He Loves Me...KNOT
Page 16
“What if you get disoriented in the middle of the night and become frightened, Emma Jane? I’m certain Knox wouldn’t mind if you shared his bed. It’s a California king.”
“Knox, are you planning to take Emma Jane out on the water? It might be nice for old times.”
“Knox, honey, you’re picking at your food. You need to keep up your strength.” This remark received a hard glare in return.
“Sweet Pea, are you and Knox going to do some stargazing this weekend? Because the weatherman said it’d be clear and perfect conditions.”
The utterly serious expression on her granddad’s face nearly does me in. Finally, I excuse myself, claiming the need to ensure the banana tree in the backyard hasn’t been trimmed back too far by the lawn care workers I hired to come while I’ve been away. I’m certain my mother realizes what I’m doing, that it’s an excuse to escape, but she can’t argue since she’s made many loaves of banana bread from the product of that same tree.
I follow through on my claim and am checking the leaves and stalks to ensure nothing’s overcrowded when I detect the sound of the back door to the house open and close. With a quick glance over my shoulder, I spot Granddad.
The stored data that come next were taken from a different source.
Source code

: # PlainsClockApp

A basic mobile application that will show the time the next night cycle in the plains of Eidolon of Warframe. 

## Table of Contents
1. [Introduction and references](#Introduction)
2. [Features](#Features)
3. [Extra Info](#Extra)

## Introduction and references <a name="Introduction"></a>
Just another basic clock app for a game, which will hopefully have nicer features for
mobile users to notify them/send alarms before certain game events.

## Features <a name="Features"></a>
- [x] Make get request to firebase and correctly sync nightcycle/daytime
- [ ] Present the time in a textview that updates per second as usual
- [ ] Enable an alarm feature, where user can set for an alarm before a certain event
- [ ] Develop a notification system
Returning my attention to the tree, I note that the bananas should be ready to be cut and collected soon. I examine it thoroughly while I wait for the older man to approach. He soon sidles up beside me.
“You brought her here.”
I don’t turn to face him. “Yes, sir.”
“I wouldn’t have expected that a few months ago when we first spoke.”
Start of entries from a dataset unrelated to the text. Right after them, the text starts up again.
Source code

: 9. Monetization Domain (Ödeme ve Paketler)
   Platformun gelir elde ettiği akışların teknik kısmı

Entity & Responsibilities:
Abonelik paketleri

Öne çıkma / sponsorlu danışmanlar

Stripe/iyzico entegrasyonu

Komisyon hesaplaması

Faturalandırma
He’s referring to when I first arrived in Jacksonville, and he called me to discuss “business.” As it turned out, that had meant we would discuss business and his granddaughter.
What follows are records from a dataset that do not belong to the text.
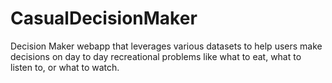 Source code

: # CasualDecisionMaker
Decision Maker webapp that leverages various datasets to help users make decisions on day to day recreational problems like what to eat, what to listen to, or what to watch.
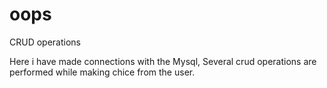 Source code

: # oops
CRUD operations

Here i have made connections with the Mysql,
Several crud operations are performed while making chice from the user.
Even then, I’d tried to dodge his questions with care.
“There’s so much hurt between y’all, but you’ve come far.” He pauses, thoughtfully. “And you inviting her to stay here speaks of your feelings.”
I make a small derisive sound in the back of my throat. “My mother taught me to be hospitable. That’s all it means.”
He falls quiet for a moment. “But would she have agreed to stay here months ago? When you first got to Jacksonville?”
His sharply posed question sets me on edge. “I can’t answer for her.”
“Try.”
Between gritted teeth, I begrudgingly answer. “No, sir.”
Hell, she hadn’t seemed crazy about it when I’d originally brought it up. I had been the one to push the offer.
“Ah-ha! Progress has been made then.”
I turn to face the older man. “Progress? You call this progress?”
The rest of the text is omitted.